Non c'è dubbio che la realtà italiana penda più dal lato della situazione che Waddel descrive per gli Usa che di quella del Regno Unito: almeno di quella registrata dal National Health Service, che a quanto pare, comunque, soddisfa solo una percentuale ridotta degli utenti. E' alta anche in Italia la frequenza con cui vengono prescritti dal medico di base esami costosi, talora non innocui e raramente necessari, che producono referti troppo spesso inutilmente non rassicuranti; è di solito eccessivamente precoce l'invio allo specialista, quasi sempre ortopedico, il quale a sua volta richiederà gli esami non ancora richiesti dal medico di base; è abituale l'uso di una terminologia poco significativa, spesso poco chiara e talvolta preoccupante nella comunicazione al paziente, la cui vulnerabilità è stata ben sottolineata da Hadler in un articolo anch'esso tradotto dalla benemerita pubblicazione del GSS: spondilodiscoartrosi, disco degenerato, sublussazione vertebrale; è pressochè immediato l'invio a terapie fisiche, la cui inutilità è oramai ampiamente dimostrata e che saranno rinnovate poi sulla base di “dieci marconi due volte all'anno”, anche nei casi di completa remissione della sintomatologia “a scopo preventivo”; e forse, infine, si opera ancora troppo spesso. Il tutto con una spesa altissima per la comunità, e crescente in progressione esponenziale.

Tutto questo quando in tutto il mondo si è d'accordo su quanto asseriscono le linee guida pubblicate in Usa, nel Regno Unito, in Australia, nel Canada, in Svezia.
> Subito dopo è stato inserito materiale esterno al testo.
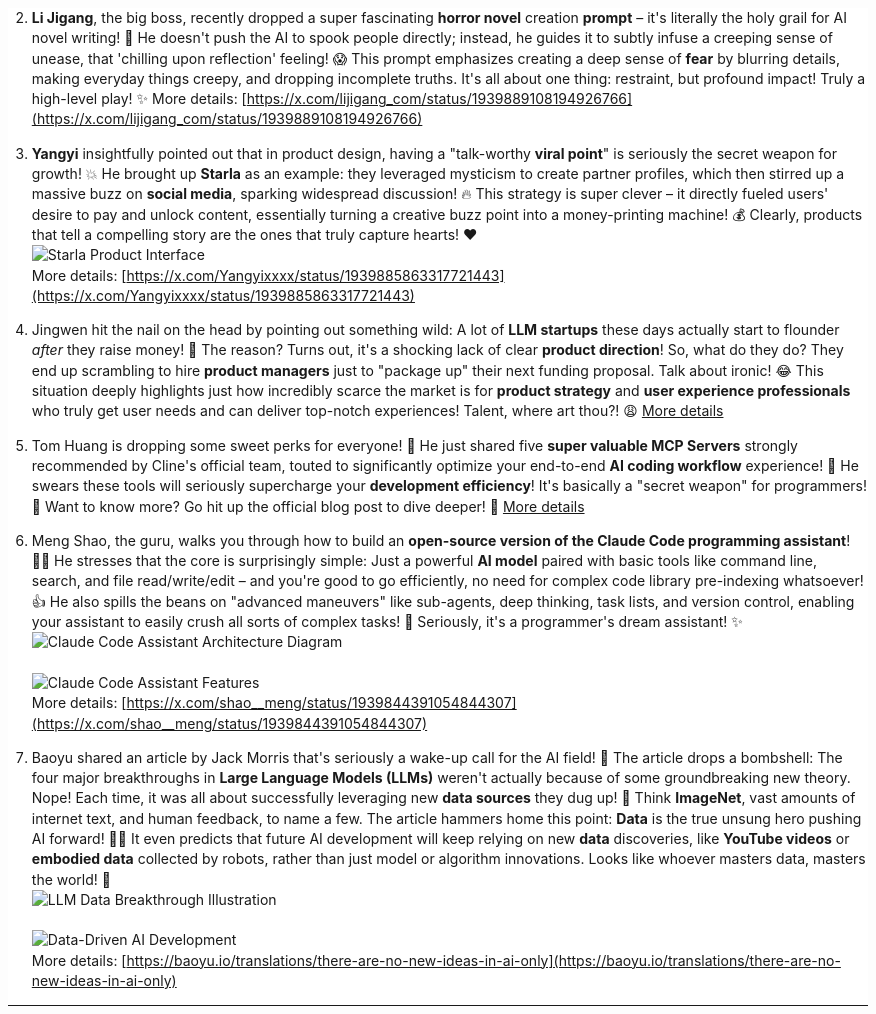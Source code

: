 2. **Li Jigang**, the big boss, recently dropped a super fascinating **horror novel** creation **prompt** – it's literally the holy grail for AI novel writing! 📖 He doesn't push the AI to spook people directly; instead, he guides it to subtly infuse a creeping sense of unease, that 'chilling upon reflection' feeling! 😱 This prompt emphasizes creating a deep sense of **fear** by blurring details, making everyday things creepy, and dropping incomplete truths. It's all about one thing: restraint, but profound impact! Truly a high-level play! ✨
    More details: [https://x.com/lijigang_com/status/1939889108194926766](https://x.com/lijigang_com/status/1939889108194926766)

3. **Yangyi** insightfully pointed out that in product design, having a "talk-worthy **viral point**" is seriously the secret weapon for growth! 💥 He brought up **Starla** as an example: they leveraged mysticism to create partner profiles, which then stirred up a massive buzz on **social media**, sparking widespread discussion! 🔥 This strategy is super clever – it directly fueled users' desire to pay and unlock content, essentially turning a creative buzz point into a money-printing machine! 💰 Clearly, products that tell a compelling story are the ones that truly capture hearts! ❤️
    <br/> ![Starla Product Interface](https://cdn.jsdmirror.com/gh/justlovemaki/imagehub@main/images/2025/07/news_01k023dd9qfbes7w7cgspcyce5.avif) <br/>
    More details: [https://x.com/Yangyixxxx/status/1939885863317721443](https://x.com/Yangyixxxx/status/1939885863317721443)

4. Jingwen hit the nail on the head by pointing out something wild: A lot of **LLM startups** these days actually start to flounder *after* they raise money! 🤔 The reason? Turns out, it's a shocking lack of clear **product direction**! So, what do they do? They end up scrambling to hire **product managers** just to "package up" their next funding proposal. Talk about ironic! 😂 This situation deeply highlights just how incredibly scarce the market is for **product strategy** and **user experience professionals** who truly get user needs and can deliver top-notch experiences! Talent, where art thou?! 😩
    [More details](https://m.okjike.com/originalPosts/686338edd92bdc9abcee342f)

5. Tom Huang is dropping some sweet perks for everyone! 🎁 He just shared five **super valuable MCP Servers** strongly recommended by Cline's official team, touted to significantly optimize your end-to-end **AI coding workflow** experience! 🚀 He swears these tools will seriously supercharge your **development efficiency**! It's basically a "secret weapon" for programmers! 🤫 Want to know more? Go hit up the official blog post to dive deeper! 🔗
    [More details](https://cline.bot/blog/5-tool-mcp-starter-pack-for-cline)

6. Meng Shao, the guru, walks you through how to build an **open-source version of the Claude Code programming assistant**! 👨‍💻 He stresses that the core is surprisingly simple: Just a powerful **AI model** paired with basic tools like command line, search, and file read/write/edit – and you're good to go efficiently, no need for complex code library pre-indexing whatsoever! 👍 He also spills the beans on "advanced maneuvers" like sub-agents, deep thinking, task lists, and version control, enabling your assistant to easily crush all sorts of complex tasks! 💪 Seriously, it's a programmer's dream assistant! ✨
    <br/> ![Claude Code Assistant Architecture Diagram](https://cdn.jsdmirror.com/gh/justlovemaki/imagehub@main/images/2025/07/news_01k023dh1jep59wwmj5vv062n6.avif) <br/>
    <br/> ![Claude Code Assistant Features](https://cdn.jsdmirror.com/gh/justlovemaki/imagehub@main/images/2025/07/news_01k023dkdbe89vzaexvymhdrg9.avif) <br/>
    More details: [https://x.com/shao__meng/status/1939844391054844307](https://x.com/shao__meng/status/1939844391054844307)

7. Baoyu shared an article by Jack Morris that's seriously a wake-up call for the AI field! 🔔 The article drops a bombshell: The four major breakthroughs in **Large Language Models (LLMs)** weren't actually because of some groundbreaking new theory. Nope! Each time, it was all about successfully leveraging new **data sources** they dug up! 🤯 Think **ImageNet**, vast amounts of internet text, and human feedback, to name a few. The article hammers home this point: **Data** is the true unsung hero pushing AI forward! 🦸‍♀️ It even predicts that future AI development will keep relying on new **data** discoveries, like **YouTube videos** or **embodied data** collected by robots, rather than just model or algorithm innovations. Looks like whoever masters data, masters the world! 👑
    <br/> ![LLM Data Breakthrough Illustration](https://cdn.jsdmirror.com/gh/justlovemaki/imagehub@main/images/2025/07/news_01k023dnqhfxj9059y55jn44hq.avif) <br/>
    <br/> ![Data-Driven AI Development](https://cdn.jsdmirror.com/gh/justlovemaki/imagehub@main/images/2025/07/news_01k023dr5mfk69ys7s3yj2kea8.avif) <br/>
    More details: [https://baoyu.io/translations/there-are-no-new-ideas-in-ai-only](https://baoyu.io/translations/there-are-no-new-ideas-in-ai-only)

---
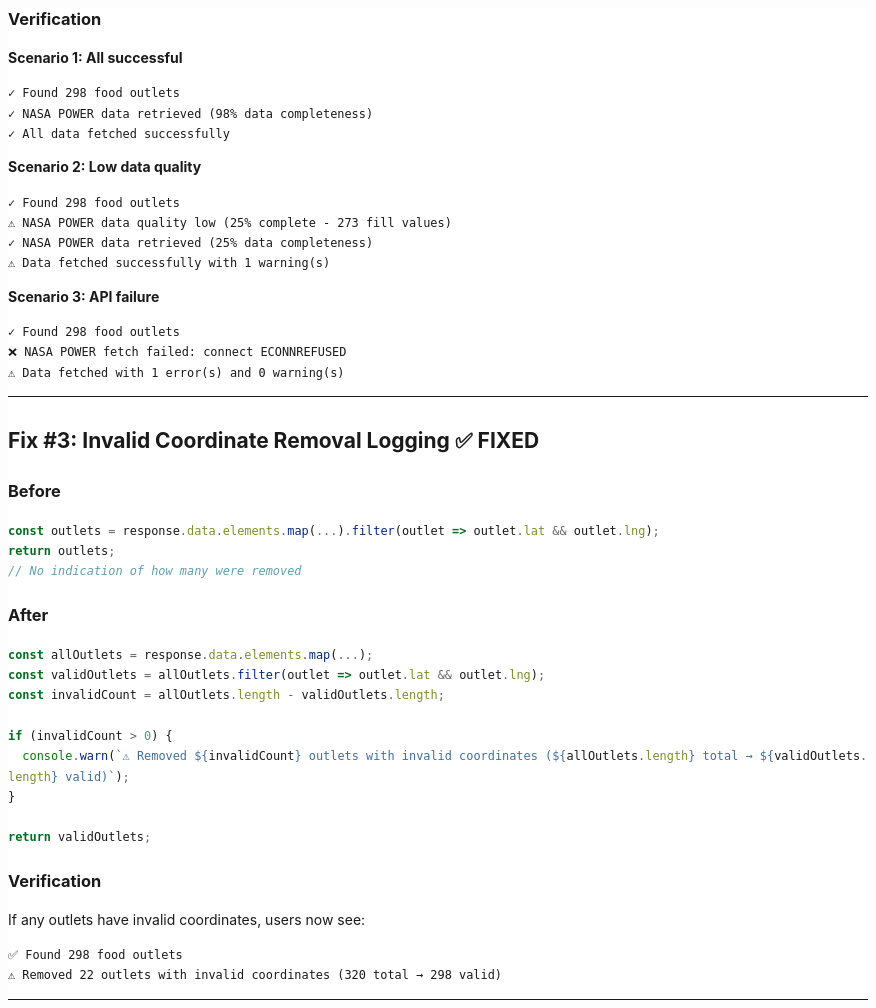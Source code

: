 ### Verification

**Scenario 1: All successful**
```
✓ Found 298 food outlets
✓ NASA POWER data retrieved (98% data completeness)
✓ All data fetched successfully
```

**Scenario 2: Low data quality**
```
✓ Found 298 food outlets
⚠ NASA POWER data quality low (25% complete - 273 fill values)
✓ NASA POWER data retrieved (25% data completeness)
⚠ Data fetched successfully with 1 warning(s)
```

**Scenario 3: API failure**
```
✓ Found 298 food outlets
❌ NASA POWER fetch failed: connect ECONNREFUSED
⚠ Data fetched with 1 error(s) and 0 warning(s)
```

---

## Fix #3: Invalid Coordinate Removal Logging ✅ FIXED

### Before
```javascript
const outlets = response.data.elements.map(...).filter(outlet => outlet.lat && outlet.lng);
return outlets;
// No indication of how many were removed
```

### After
```javascript
const allOutlets = response.data.elements.map(...);
const validOutlets = allOutlets.filter(outlet => outlet.lat && outlet.lng);
const invalidCount = allOutlets.length - validOutlets.length;

if (invalidCount > 0) {
  console.warn(`⚠ Removed ${invalidCount} outlets with invalid coordinates (${allOutlets.length} total → ${validOutlets.length} valid)`);
}

return validOutlets;
```

### Verification
If any outlets have invalid coordinates, users now see:
```
✅ Found 298 food outlets
⚠ Removed 22 outlets with invalid coordinates (320 total → 298 valid)
```

---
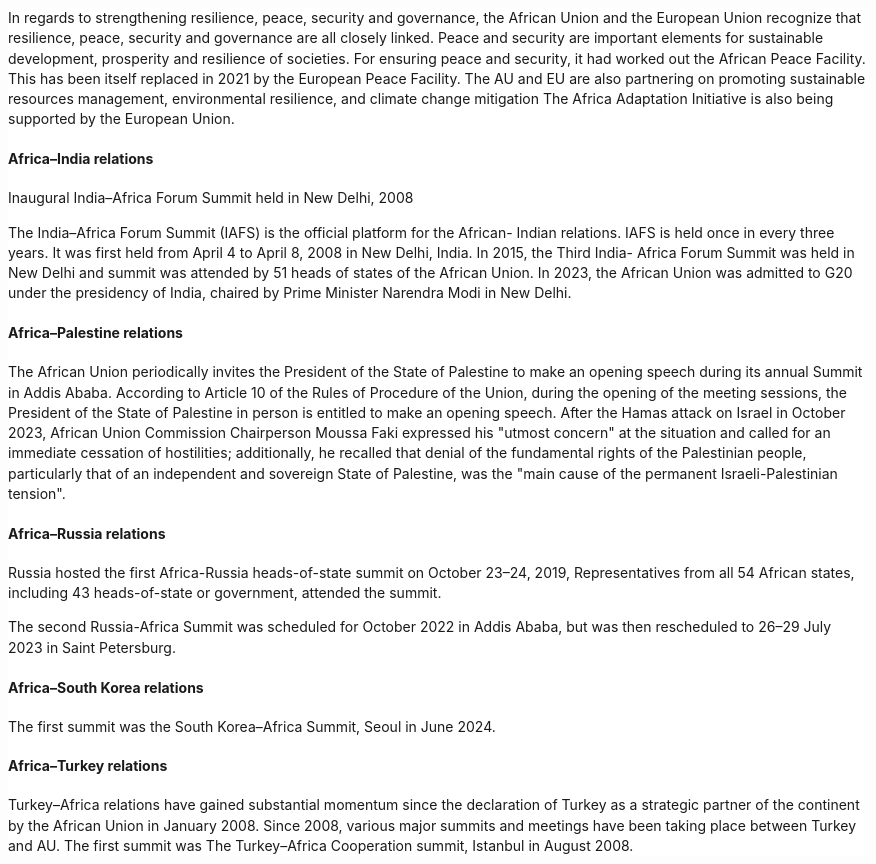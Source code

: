 In regards to strengthening resilience, peace, security and governance, the
African Union and the European Union recognize that resilience, peace,
security and governance are all closely linked. Peace and security are
important elements for sustainable development, prosperity and resilience of
societies. For ensuring peace and security, it had worked out the African
Peace Facility. This has been itself replaced in 2021 by the European Peace
Facility. The AU and EU are also partnering on promoting sustainable resources
management, environmental resilience, and climate change mitigation The Africa
Adaptation Initiative is also being supported by the European Union.

#### Africa–India relations

Inaugural India–Africa Forum Summit held in New Delhi, 2008

The India–Africa Forum Summit (IAFS) is the official platform for the African-
Indian relations. IAFS is held once in every three years. It was first held
from April 4 to April 8, 2008 in New Delhi, India. In 2015, the Third India-
Africa Forum Summit was held in New Delhi and summit was attended by 51 heads
of states of the African Union. In 2023, the African Union was admitted to G20
under the presidency of India, chaired by Prime Minister Narendra Modi in New
Delhi.

#### Africa–Palestine relations

The African Union periodically invites the President of the State of Palestine
to make an opening speech during its annual Summit in Addis Ababa. According
to Article 10 of the Rules of Procedure of the Union, during the opening of
the meeting sessions, the President of the State of Palestine in person is
entitled to make an opening speech. After the Hamas attack on Israel in
October 2023, African Union Commission Chairperson Moussa Faki expressed his
"utmost concern" at the situation and called for an immediate cessation of
hostilities; additionally, he recalled that denial of the fundamental rights
of the Palestinian people, particularly that of an independent and sovereign
State of Palestine, was the "main cause of the permanent Israeli-Palestinian
tension".

#### Africa–Russia relations

Russia hosted the first Africa-Russia heads-of-state summit on October 23–24,
2019, Representatives from all 54 African states, including 43 heads-of-state
or government, attended the summit.

The second Russia-Africa Summit was scheduled for October 2022 in Addis Ababa,
but was then rescheduled to 26–29 July 2023 in Saint Petersburg.

#### Africa–South Korea relations

The first summit was the South Korea–Africa Summit, Seoul in June 2024.

#### Africa–Turkey relations

Turkey–Africa relations have gained substantial momentum since the declaration
of Turkey as a strategic partner of the continent by the African Union in
January 2008. Since 2008, various major summits and meetings have been taking
place between Turkey and AU. The first summit was The Turkey–Africa
Cooperation summit, Istanbul in August 2008.
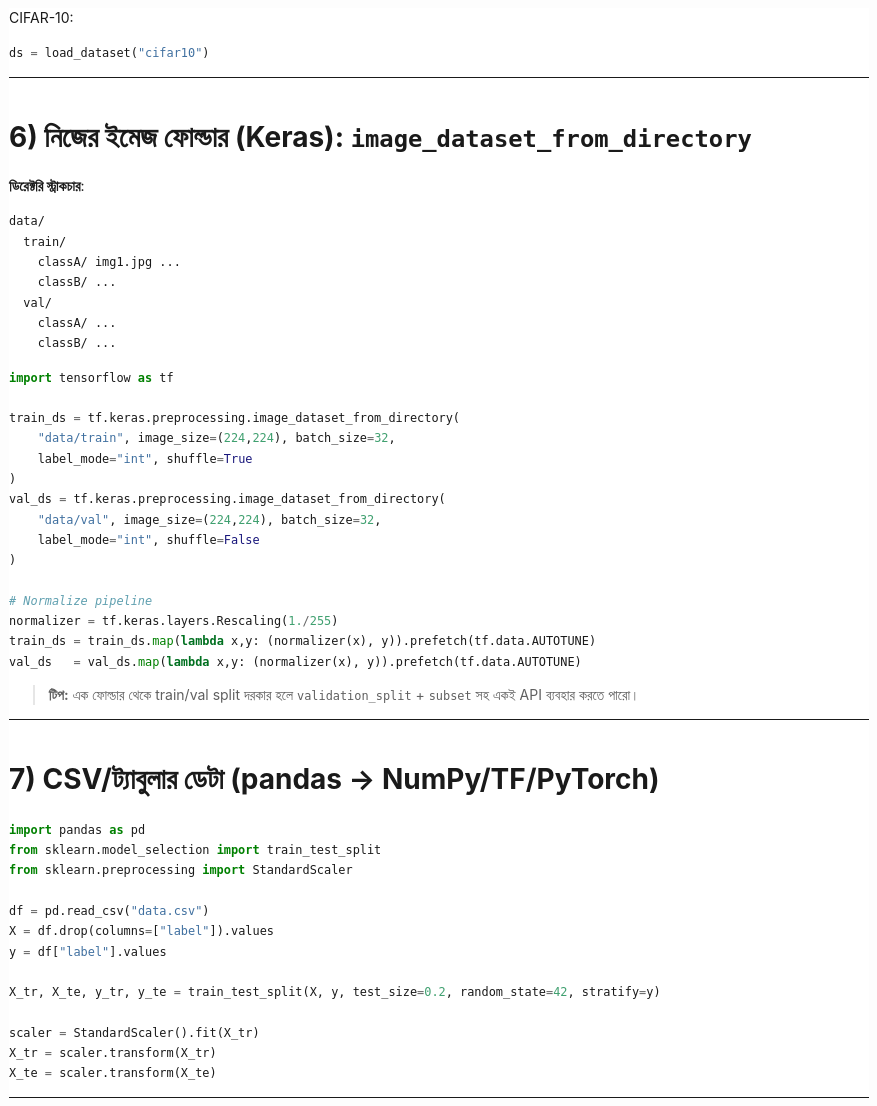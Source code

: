 CIFAR-10:

```python
ds = load_dataset("cifar10")
```

---

# 6) নিজের ইমেজ ফোল্ডার (Keras): `image_dataset_from_directory`

**ডিরেক্টরি স্ট্রাকচার**:

```
data/
  train/
    classA/ img1.jpg ...
    classB/ ...
  val/
    classA/ ...
    classB/ ...
```

```python
import tensorflow as tf

train_ds = tf.keras.preprocessing.image_dataset_from_directory(
    "data/train", image_size=(224,224), batch_size=32,
    label_mode="int", shuffle=True
)
val_ds = tf.keras.preprocessing.image_dataset_from_directory(
    "data/val", image_size=(224,224), batch_size=32,
    label_mode="int", shuffle=False
)

# Normalize pipeline
normalizer = tf.keras.layers.Rescaling(1./255)
train_ds = train_ds.map(lambda x,y: (normalizer(x), y)).prefetch(tf.data.AUTOTUNE)
val_ds   = val_ds.map(lambda x,y: (normalizer(x), y)).prefetch(tf.data.AUTOTUNE)
```

> **টিপ:** এক ফোল্ডার থেকে train/val split দরকার হলে `validation_split` + `subset` সহ একই API ব্যবহার করতে পারো।

---

# 7) CSV/ট্যাবুলার ডেটা (pandas → NumPy/TF/PyTorch)

```python
import pandas as pd
from sklearn.model_selection import train_test_split
from sklearn.preprocessing import StandardScaler

df = pd.read_csv("data.csv")
X = df.drop(columns=["label"]).values
y = df["label"].values

X_tr, X_te, y_tr, y_te = train_test_split(X, y, test_size=0.2, random_state=42, stratify=y)

scaler = StandardScaler().fit(X_tr)
X_tr = scaler.transform(X_tr)
X_te = scaler.transform(X_te)
```

---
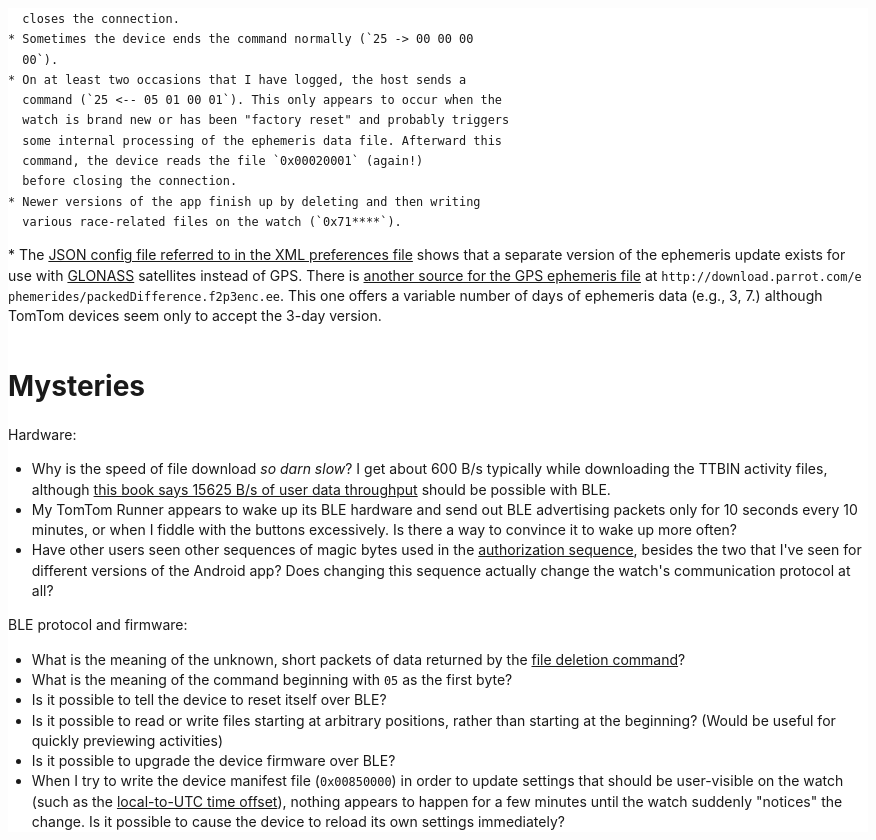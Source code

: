       closes the connection.
    * Sometimes the device ends the command normally (`25 -> 00 00 00
      00`).
    * On at least two occasions that I have logged, the host sends a
      command (`25 <-- 05 01 00 01`). This only appears to occur when the
      watch is brand new or has been "factory reset" and probably triggers
      some internal processing of the ephemeris data file. Afterward this
      command, the device reads the file `0x00020001` (again!)
      before closing the connection.
    * Newer versions of the app finish up by deleting and then writing
      various race-related files on the watch (`0x71****`).

\* The
   [JSON config file referred to in the XML preferences file](https://mysports.tomtom.com/service/config/config.json)
   shows that a separate version of the ephemeris update exists for use with
   [GLONASS](https://en.wikipedia.org/wiki/GLONASS) satellites instead
   of GPS.
   There is [another source for the GPS ephemeris file](https://github.com/felixge/node-ar-drone/issues/74#issuecomment-25722745)
   at `http://download.parrot.com/ephemerides/packedDifference.f2p3enc.ee`.
   This one offers a variable number of days of ephemeris data (e.g., 3, 7.) although TomTom devices seem only to
   accept the 3-day version.

# Mysteries

Hardware:

* Why is the speed of file download *so darn slow*? I get about
  600&nbsp;B/s typically while downloading the TTBIN activity files,
  although
  [this book says 15625&nbsp;B/s of user data throughput](https://www.safaribooksonline.com/library/view/getting-started-with/9781491900550/ch01.html#_data_throughput)
  should be possible with BLE.
* My TomTom Runner appears to wake up its BLE hardware and send out
  BLE advertising packets only for 10 seconds every 10 minutes, or
  when I fiddle with the buttons excessively. Is there a way to
  convince it to wake up more often?
* Have other users seen other sequences of magic bytes used in the
  [authorization sequence](#authorization-sequence), besides the two
  that I've seen for different versions of the Android app? Does
  changing this sequence actually change the watch's communication
  protocol at all?

BLE protocol and firmware:

* What is the meaning of the unknown, short packets of data returned
  by the [file deletion command](#delete-file)?
* What is the meaning of the command beginning with `05` as the first
  byte?
* Is it possible to tell the device to reset itself over BLE?
* Is it possible to read or write files starting at arbitrary
  positions, rather than starting at the beginning? (Would be useful
  for quickly previewing activities)
* Is it possible to upgrade the device firmware over BLE?
* When I try to write the device manifest file (`0x00850000`) in order
  to update settings that should be user-visible on the watch (such as
  the [local-to-UTC time offset](
  https://github.com/ryanbinns/ttwatch/blob/master/ttwatch/manifest.txt#L102)),
  nothing appears to happen for a few minutes until the watch suddenly
  "notices" the change. Is it possible to cause the device to reload
  its own settings immediately?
Nelle lombalgie “non specifiche”, che costituiscono oltre l'80% delle forme che si presentano alla visita, quello che veramente serve è la rassicurazione psicologica del paziente, è la richiesta di un impegno ad una moderata attività fisica, sono i consigli sull'ergonomia e su un cambiamento dello stile di vita, che richiedono: una efficace opera di persuasione da parte del medico. Sono perfettamente d'accordo sulle conclusioni: è il medico di base che deve assumersi la presa in carico del paziente, offrirgli la necessaria comprensione e fare da filtro sia per la scelta degli esami che per l'invio allo specialista. Il che vuol dire offrire una soluzione corretta alla natura “biopsicosociale”, come dice Waddel, del problema LBP (e se tornassimo a chiamarlo mal di schiena?).

Ed ecco il nodo di ardua soluzione: i quindici minuti in media della visita ambulatoriale del medico di base (ammesso che in Italia questa media non sia ancora più bassa, come viene fatto di ritenere in base all'esperienza quotidiana) sono sufficienti per un'operazione così onerosa in termini di impegno personale? Ma d'altra parte possiamo continuare ad accettare e a ritenere dignitoso che venti minuti di ultrasuoni ad apparecchio spento o di ionoforesi a polarità invertite, come numerose ricerche attestano, siano più efficaci di una visita del proprio medico curante?